Ils soulignent aussi dans autres éditions:
- Par Jesús Munárriz: Amapola et mémoire; De seuil en seuil
- Par J. Francisco Elvira: Grilles de langage, La rose de personne, Poèmes
- Par Felipe Bosso: Changement d'haleine
- Par Jaime Siles: Hebras de Soleil
- Par Víctor Ivanovici: Les poèmes roumains
Sur Paul Celan
- Bollack, Jean. Poésie contre poésie. Celan Et la littérature. Madrid: Éditorial Trotta, 2005.
- Côte Abad, José Manuel. Le mot tardif. Vers Paul Celan. Madrid: Éditorial Trotta, 2001.

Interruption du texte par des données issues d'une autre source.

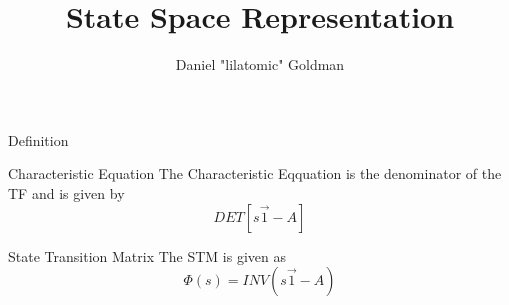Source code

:\documentclass{../templates/topic}
\title{State Space Representation}
\author{Daniel "lilatomic" Goldman}
\begin{document}
\maketitle

\begin{section}{Definition}
\end{section}

\begin{section}{Characteristic Equation}
	The Characteristic Eqquation is the denominator of the TF and is given by
	\begin{equation}
		DET[s\vec1-A]
	\end{equation}
\end{section}

\begin{section}{State Transition Matrix}
	The STM is given as
	\begin{equation}
		\Phi(s)=INV(s\vec{1}-A)
	\end{equation}
\end{section}
\end{document}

- Felstiner, John. Paul Celan: Poète, survivant, juif. Madrid: Éditorial Trotta, 2002.
- Mujica, Hugo. Poétiques du vide. Orphée, Juan de la Cruz, Paul Celan, l'utopie, le rêve et la poésie. Madrid: Éditorial Trotta, 2004.
- Szondi, Peter. Études sur Celan. Madrid: Éditorial Trotta, 2005.
- Gadamer, Hans-Georg. Qui est-ce qui suis j'et qui est-ce qui es tu?. Commentaire à "Vitre d'haleine" de Paul Celan. Barcelone. Éditorial Herder, 1999.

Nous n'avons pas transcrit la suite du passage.